In a similar framework, we have designed and implemented a Help Desk unit to specifically support and enable heterogeneous research groups in data sharing, by considering their differences in terms of data produced and data management activities. The purpose of the Help Desk unit is to assist research groups to make their own data interoperable with those produced by other groups inside and across an environmental research community, thus fostering the data reuse and the development of interdisciplinary studies. The Help Desk originates in the context of RITMARE, a marine research project that involves eight different domains and provides different types of geospatial data. Particularly, the Help Desk assisted the research groups to share their data through the nodes of the project’s interoperable data infrastructure; it supported the creation of the nodes themselves through specific software developed in the project framework.

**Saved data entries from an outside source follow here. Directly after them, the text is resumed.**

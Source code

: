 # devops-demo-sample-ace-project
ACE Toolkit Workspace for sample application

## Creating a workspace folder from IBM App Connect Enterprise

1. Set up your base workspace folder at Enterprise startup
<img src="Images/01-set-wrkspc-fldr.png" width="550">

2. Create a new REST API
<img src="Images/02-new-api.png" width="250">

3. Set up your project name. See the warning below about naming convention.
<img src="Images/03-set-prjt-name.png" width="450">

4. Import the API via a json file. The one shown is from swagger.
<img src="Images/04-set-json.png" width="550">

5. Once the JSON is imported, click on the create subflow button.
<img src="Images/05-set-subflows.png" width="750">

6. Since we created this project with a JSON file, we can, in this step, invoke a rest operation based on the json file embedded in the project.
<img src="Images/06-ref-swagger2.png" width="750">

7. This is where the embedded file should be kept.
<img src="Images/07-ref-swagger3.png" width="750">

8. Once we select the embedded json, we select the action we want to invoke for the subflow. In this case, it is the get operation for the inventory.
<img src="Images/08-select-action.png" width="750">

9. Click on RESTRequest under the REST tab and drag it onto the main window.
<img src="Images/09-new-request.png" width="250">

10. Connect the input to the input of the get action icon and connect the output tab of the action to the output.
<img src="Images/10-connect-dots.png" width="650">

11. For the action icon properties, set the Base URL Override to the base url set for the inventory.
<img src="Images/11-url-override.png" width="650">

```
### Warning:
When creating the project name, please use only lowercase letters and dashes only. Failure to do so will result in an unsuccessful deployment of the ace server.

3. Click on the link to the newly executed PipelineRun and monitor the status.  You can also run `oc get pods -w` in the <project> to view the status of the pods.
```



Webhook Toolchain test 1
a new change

The Help Desk created and maintained the RITMARE User Support System (USS)[3], conceived to provide tailored approaches to community researchers in order to meet their own specific data management needs.

In order to achieve this goal, the USS was (I) designed by taking into account the different needs of research groups and by identifying which facilities could address both their technological and formative enablement in data management according to project’s requirements; (II) implemented through three modules of facilities and services released through an online platform, a website and a permanently dedicated taskforce to assist research groups with tailored approaches.

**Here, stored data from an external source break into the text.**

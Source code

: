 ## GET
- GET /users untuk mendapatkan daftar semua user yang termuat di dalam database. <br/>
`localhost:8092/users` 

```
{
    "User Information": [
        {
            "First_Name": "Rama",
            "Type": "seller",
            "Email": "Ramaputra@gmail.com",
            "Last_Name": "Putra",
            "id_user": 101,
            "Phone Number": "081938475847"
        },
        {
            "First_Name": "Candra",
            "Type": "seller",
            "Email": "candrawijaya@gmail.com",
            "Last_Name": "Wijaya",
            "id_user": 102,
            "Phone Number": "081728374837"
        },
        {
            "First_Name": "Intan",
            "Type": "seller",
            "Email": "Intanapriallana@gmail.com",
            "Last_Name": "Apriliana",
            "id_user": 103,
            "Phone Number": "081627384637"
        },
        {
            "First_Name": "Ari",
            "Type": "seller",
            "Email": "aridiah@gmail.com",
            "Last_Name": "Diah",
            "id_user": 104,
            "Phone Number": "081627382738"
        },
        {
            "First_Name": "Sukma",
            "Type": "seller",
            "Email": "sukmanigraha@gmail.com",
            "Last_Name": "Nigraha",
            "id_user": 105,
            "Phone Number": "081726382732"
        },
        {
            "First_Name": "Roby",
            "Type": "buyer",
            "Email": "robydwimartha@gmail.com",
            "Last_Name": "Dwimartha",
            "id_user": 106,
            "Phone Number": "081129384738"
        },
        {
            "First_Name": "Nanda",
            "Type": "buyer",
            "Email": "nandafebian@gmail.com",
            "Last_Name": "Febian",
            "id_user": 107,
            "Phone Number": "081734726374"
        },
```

These three activities modules provide different levels of educational and technological support to researchers and they are identified with three main types of actions:

•              the learning (1) and training (2) modules consist of educational web-facilities for research groups which needs to initially organize and store their geospatial data according to the data infrastructure requirements, for both technical and data policy aspects. These modules provide contents that could be easy accessed through (1) a dedicated website for the technological enablement of software adopted in the project and (2) the project’s Wiki platform. The latter provides basic and intermediate educational contents, which are available through a glossary, FAQs, a series of webcasts and software documentation;

•              the supporting (3) module consists of a technological assistance service for more advanced research groups which already share their research data in a project-compliant way, even if they still need to be supported according to some specific issues. It is a taskforce permanently dedicated to collect needs and to accomplish the technological enablement of research groups. The taskforce consists of a unique contact point (mail) to receive, track and provide technical solutions to assist different research groups requests.

 

 

 

 

With the Help Desk and the USS, we improved research groups’ enablement, since we increased the number of interoperable dataset distributed through the project’s data infrastructure (32% more) and we enabled 20% new data nodes.

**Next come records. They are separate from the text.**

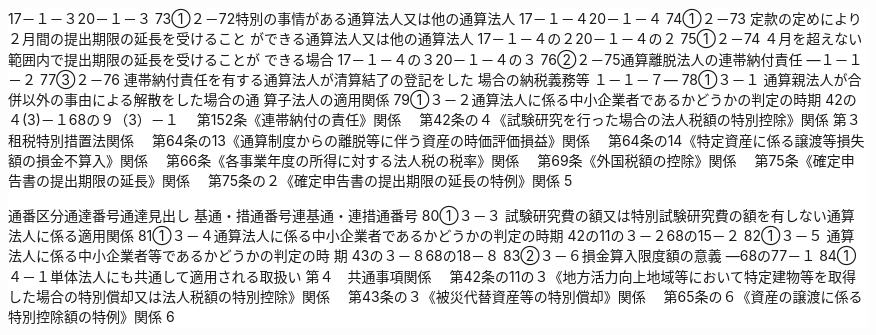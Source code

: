 17－１－３20－１－３
73①２－72特別の事情がある通算法人又は他の通算法人
17－１－４20－１－４
74①２－73
定款の定めにより２月間の提出期限の延長を受けること
ができる通算法人又は他の通算法人
17－１－４の２20－１－４の２
75①２－74
４月を超えない範囲内で提出期限の延長を受けることが
できる場合
17－１－４の３20－１－４の３
76②２－75通算離脱法人の連帯納付責任
―１－１－２
77③２－76
連帯納付責任を有する通算法人が清算結了の登記をした
場合の納税義務等
１－１－７―
78①３－１
通算親法人が合併以外の事由による解散をした場合の通
算子法人の適用関係
79①３－２通算法人に係る中小企業者であるかどうかの判定の時期
42の４(3)－１68の９（3）－１
　第152条《連帯納付の責任》関係
　第42条の４《試験研究を行った場合の法人税額の特別控除》関係
第３　租税特別措置法関係
　第64条の13《通算制度からの離脱等に伴う資産の時価評価損益》関係
　第64条の14《特定資産に係る譲渡等損失額の損金不算入》関係
　第66条《各事業年度の所得に対する法人税の税率》関係
　第69条《外国税額の控除》関係
　第75条《確定申告書の提出期限の延長》関係
　第75条の２《確定申告書の提出期限の延長の特例》関係
5

通番区分通達番号通達見出し
基通・措通番号連基通・連措通番号
80①３－３
試験研究費の額又は特別試験研究費の額を有しない通算
法人に係る適用関係
81①３－４通算法人に係る中小企業者であるかどうかの判定の時期
42の11の３－２68の15－２
82①３－５
通算法人に係る中小企業者等であるかどうかの判定の時
期
43の３－８68の18－８
83②３－６損金算入限度額の意義
―68の77－１
84①４－１単体法人にも共通して適用される取扱い
第４　共通事項関係
　第42条の11の３《地方活力向上地域等において特定建物等を取得した場合の特別償却又は法人税額の特別控除》関係
　第43条の３《被災代替資産等の特別償却》関係
　第65条の６《資産の譲渡に係る特別控除額の特例》関係
6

Also, the RITMARE Help Desk design and implementation follows a workflow based on a preliminary analysis of the research data providers involved in the projects and on a study and selection of those facilities and services which fit the research groups profiles obtained by previous analysis.

 

We propose then to assess if the Help Desk developed in RITMARE could be exported in other environmental research contexts where researchers show the same heterogeneity and specific enablement needs. In fact, although lots of work has already been invested to form and operate a Help Desk in e-Science infrastructures, yet there is a need to systematize the user support to provide effective enabling services[4]. We suggest to apply our design and implementing workflow in other projects or research network in order to address a putative standardization of the process.